Entries shown:
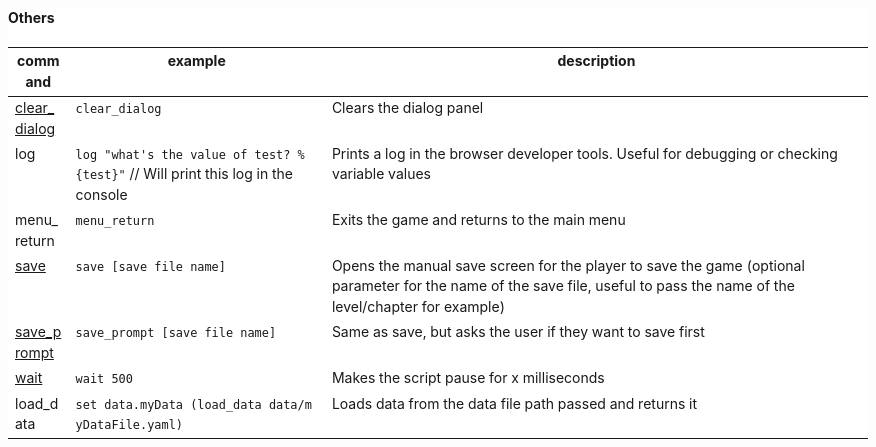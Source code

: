 #### Others

| command                                     | example                                                                         | description                                                                                                                                                               |
| ------------------------------------------- | ------------------------------------------------------------------------------- | ------------------------------------------------------------------------------------------------------------------------------------------------------------------------- |
| [clear_dialog](clear-dialog.md)             | `clear_dialog`                                                                  | Clears the dialog panel                                                                                                                                                   |
| log                                         | `log "what's the value of test? %{test}"` // Will print this log in the console | Prints a log in the browser developer tools. Useful for debugging or checking variable values                                                                             |
| menu_return                                 | `menu_return`                                                                   | Exits the game and returns to the main menu                                                                                                                               |
| [save](save-commands.md#save)               | `save [save file name]`                                                         | Opens the manual save screen for the player to save the game (optional parameter for the name of the save file, useful to pass the name of the level/chapter for example) |
| [save_prompt](save-commands.md#save_prompt) | `save_prompt [save file name]`                                                  | Same as save, but asks the user if they want to save first                                                                                                                |
| [wait](wait.md)                             | `wait 500`                                                                      | Makes the script pause for x milliseconds                                                                                                                                 |
| load_data                                   | `set data.myData (load_data data/myDataFile.yaml)`                              | Loads data from the data file path passed and returns it                                                                                                                  |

What to do:
The lines above should be transcribed exactly, with every image removed.

Solution to this exercise:
Source code

: #### Others

| command                                     | example                                                                         | description                                                                                                                                                               |
| ------------------------------------------- | ------------------------------------------------------------------------------- | ------------------------------------------------------------------------------------------------------------------------------------------------------------------------- |
| [clear_dialog](clear-dialog.md)             | `clear_dialog`                                                                  | Clears the dialog panel                                                                                                                                                   |
| log                                         | `log "what's the value of test? %{test}"` // Will print this log in the console | Prints a log in the browser developer tools. Useful for debugging or checking variable values                                                                             |
| menu_return                                 | `menu_return`                                                                   | Exits the game and returns to the main menu                                                                                                                               |
| [save](save-commands.md#save)               | `save [save file name]`                                                         | Opens the manual save screen for the player to save the game (optional parameter for the name of the save file, useful to pass the name of the level/chapter for example) |
| [save_prompt](save-commands.md#save_prompt) | `save_prompt [save file name]`                                                  | Same as save, but asks the user if they want to save first                                                                                                                |
| [wait](wait.md)                             | `wait 500`                                                                      | Makes the script pause for x milliseconds                                                                                                                                 |
| load_data                                   | `set data.myData (load_data data/myDataFile.yaml)`                              | Loads data from the data file path passed and returns it                                                                                                                  |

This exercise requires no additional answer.